▶ **PROBLEM**: Please report how many lines of the data include the word "specific", with the number as the entire reply.

-*-*-

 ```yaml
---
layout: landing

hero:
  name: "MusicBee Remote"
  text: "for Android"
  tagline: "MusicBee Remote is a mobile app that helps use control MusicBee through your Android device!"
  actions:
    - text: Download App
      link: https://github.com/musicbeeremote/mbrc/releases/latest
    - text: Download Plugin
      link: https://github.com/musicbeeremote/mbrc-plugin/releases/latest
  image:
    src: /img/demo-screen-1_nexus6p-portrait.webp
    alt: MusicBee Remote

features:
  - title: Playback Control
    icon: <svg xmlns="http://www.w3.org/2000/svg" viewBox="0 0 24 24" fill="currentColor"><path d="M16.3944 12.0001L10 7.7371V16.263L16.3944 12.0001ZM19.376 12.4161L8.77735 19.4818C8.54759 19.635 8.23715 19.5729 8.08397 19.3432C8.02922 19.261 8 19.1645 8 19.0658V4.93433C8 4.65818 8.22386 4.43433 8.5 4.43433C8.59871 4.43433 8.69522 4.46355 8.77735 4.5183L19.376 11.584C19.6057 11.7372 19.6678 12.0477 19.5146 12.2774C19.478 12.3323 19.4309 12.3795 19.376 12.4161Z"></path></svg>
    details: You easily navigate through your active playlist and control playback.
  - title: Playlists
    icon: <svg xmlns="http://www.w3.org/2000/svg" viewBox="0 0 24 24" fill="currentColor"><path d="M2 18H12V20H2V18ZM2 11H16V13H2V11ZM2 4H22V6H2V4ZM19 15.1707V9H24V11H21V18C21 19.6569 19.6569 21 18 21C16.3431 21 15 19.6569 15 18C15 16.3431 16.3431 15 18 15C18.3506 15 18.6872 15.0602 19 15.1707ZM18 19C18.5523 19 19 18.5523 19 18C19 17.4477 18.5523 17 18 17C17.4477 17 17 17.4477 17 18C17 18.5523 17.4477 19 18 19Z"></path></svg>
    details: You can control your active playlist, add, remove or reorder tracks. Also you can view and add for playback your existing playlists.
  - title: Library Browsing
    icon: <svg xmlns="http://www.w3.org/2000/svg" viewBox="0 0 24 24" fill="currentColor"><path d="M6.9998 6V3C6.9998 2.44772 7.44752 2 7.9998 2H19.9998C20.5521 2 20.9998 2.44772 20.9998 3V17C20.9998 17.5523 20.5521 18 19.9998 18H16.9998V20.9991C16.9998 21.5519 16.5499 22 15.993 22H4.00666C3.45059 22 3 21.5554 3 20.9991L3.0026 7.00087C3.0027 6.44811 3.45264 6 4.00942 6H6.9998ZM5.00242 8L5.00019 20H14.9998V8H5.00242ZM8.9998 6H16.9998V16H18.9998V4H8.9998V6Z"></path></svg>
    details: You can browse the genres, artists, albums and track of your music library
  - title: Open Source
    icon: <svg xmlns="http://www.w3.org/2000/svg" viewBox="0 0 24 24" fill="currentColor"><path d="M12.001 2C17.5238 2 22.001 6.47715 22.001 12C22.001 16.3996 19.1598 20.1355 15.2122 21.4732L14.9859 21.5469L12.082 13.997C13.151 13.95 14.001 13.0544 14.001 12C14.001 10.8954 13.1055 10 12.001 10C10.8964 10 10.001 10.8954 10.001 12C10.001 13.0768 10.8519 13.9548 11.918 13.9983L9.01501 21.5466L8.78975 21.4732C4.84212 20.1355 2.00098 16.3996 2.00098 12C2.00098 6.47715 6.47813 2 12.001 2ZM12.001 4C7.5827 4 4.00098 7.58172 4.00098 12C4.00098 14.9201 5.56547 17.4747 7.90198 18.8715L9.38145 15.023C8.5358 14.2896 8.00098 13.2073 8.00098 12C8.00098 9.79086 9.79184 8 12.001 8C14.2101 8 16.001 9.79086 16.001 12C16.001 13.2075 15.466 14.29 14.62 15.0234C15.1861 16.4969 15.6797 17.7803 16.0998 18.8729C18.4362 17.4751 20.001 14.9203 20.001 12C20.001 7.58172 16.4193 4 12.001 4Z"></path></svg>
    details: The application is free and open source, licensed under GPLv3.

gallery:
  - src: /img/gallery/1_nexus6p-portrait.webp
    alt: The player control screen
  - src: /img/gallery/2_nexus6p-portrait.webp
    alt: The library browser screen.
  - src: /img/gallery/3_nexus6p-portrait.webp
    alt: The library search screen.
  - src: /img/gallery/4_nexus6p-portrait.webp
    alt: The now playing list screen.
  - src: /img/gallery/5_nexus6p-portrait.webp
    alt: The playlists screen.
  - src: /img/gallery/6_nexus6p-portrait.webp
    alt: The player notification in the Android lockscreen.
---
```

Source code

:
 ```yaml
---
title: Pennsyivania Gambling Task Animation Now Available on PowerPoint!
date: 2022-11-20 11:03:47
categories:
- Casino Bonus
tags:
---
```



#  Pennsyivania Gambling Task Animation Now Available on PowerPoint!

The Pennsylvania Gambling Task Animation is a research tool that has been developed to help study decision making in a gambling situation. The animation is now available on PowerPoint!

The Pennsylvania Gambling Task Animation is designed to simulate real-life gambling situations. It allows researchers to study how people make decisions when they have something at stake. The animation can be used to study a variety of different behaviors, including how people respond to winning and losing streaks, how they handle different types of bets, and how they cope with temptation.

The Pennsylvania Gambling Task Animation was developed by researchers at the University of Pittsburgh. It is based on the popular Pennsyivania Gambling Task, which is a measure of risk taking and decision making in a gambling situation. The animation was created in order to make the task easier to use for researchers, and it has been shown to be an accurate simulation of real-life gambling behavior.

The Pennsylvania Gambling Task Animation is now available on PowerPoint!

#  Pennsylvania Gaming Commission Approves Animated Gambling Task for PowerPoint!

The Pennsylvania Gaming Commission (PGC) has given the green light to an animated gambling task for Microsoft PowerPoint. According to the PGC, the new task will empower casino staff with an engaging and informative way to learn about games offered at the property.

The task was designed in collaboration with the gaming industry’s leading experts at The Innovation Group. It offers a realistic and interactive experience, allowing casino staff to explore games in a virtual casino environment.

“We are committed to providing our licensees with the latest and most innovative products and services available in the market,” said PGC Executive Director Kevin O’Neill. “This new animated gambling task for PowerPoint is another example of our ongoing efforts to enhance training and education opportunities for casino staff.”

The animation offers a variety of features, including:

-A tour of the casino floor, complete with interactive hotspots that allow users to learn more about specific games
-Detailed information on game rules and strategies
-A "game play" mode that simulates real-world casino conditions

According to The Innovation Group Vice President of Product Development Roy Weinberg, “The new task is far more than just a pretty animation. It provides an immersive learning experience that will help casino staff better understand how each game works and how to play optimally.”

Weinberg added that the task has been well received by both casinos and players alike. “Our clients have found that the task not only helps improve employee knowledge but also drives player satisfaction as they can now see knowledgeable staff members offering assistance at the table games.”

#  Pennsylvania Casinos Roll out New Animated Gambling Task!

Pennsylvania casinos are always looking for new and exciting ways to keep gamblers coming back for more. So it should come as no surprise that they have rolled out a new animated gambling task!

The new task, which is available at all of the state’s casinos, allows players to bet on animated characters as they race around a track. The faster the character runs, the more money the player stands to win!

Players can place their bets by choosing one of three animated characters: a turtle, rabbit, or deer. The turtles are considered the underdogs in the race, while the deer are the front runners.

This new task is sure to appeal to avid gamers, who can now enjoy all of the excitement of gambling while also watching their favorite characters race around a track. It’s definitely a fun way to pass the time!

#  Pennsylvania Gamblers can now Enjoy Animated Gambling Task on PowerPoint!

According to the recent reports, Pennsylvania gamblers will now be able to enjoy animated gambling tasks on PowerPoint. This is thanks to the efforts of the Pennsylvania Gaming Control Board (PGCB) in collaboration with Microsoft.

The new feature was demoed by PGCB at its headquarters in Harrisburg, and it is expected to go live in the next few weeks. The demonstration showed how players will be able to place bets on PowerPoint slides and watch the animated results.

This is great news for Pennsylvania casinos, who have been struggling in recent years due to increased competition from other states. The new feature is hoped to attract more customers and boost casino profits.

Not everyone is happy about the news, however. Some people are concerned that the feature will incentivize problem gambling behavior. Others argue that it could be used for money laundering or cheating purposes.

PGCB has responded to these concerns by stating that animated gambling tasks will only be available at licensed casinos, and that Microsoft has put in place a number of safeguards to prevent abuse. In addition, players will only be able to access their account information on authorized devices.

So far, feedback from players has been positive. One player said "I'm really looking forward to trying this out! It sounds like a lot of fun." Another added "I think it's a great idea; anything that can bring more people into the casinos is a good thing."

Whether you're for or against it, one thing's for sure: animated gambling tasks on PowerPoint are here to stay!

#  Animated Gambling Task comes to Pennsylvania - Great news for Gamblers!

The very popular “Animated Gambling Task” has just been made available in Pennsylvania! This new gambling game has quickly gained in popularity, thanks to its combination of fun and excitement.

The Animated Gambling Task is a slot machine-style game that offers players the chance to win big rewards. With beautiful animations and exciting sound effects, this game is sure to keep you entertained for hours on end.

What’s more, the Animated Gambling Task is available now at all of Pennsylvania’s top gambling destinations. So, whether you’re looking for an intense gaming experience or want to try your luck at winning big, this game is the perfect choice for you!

-*-*-

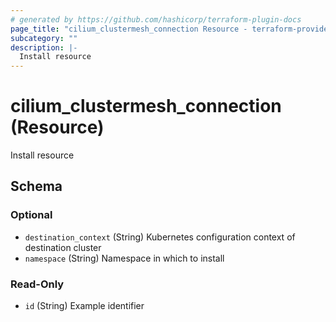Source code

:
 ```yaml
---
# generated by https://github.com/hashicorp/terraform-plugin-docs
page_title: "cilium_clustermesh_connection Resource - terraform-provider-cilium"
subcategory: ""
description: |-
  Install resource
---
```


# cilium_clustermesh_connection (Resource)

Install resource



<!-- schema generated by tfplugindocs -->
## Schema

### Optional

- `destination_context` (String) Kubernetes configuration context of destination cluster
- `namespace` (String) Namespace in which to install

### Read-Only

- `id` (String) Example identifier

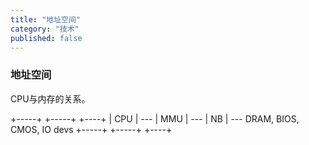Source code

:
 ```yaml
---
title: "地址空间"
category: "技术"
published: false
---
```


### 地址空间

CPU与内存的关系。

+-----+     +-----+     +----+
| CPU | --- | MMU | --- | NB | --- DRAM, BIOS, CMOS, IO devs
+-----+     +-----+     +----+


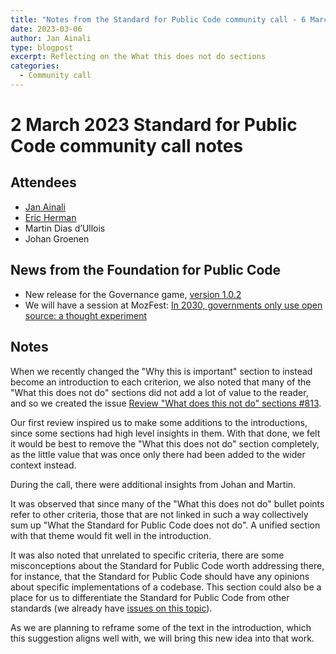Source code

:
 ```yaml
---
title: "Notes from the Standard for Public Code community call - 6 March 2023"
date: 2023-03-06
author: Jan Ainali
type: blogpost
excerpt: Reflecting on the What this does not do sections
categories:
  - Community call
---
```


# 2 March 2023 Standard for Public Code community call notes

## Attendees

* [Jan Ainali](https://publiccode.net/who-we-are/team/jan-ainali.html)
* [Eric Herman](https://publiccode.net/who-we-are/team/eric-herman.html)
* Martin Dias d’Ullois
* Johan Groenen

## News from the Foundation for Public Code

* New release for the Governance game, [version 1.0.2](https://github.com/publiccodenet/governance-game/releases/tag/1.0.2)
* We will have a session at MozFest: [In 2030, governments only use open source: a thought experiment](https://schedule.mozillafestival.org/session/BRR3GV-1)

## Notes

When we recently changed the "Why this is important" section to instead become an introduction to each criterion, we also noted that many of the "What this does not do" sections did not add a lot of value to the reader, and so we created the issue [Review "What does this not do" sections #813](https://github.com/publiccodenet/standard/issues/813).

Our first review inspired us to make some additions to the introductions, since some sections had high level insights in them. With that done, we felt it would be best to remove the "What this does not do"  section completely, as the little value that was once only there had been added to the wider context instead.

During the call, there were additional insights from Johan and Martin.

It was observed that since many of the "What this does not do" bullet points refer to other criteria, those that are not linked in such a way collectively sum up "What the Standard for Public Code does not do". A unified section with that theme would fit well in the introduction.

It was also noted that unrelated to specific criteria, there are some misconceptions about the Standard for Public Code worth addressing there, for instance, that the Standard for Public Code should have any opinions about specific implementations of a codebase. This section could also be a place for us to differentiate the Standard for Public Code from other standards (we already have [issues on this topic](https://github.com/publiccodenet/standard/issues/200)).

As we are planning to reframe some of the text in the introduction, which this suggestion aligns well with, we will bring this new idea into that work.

-*-*-

▶ **EXERCISE RESPONSE**: 2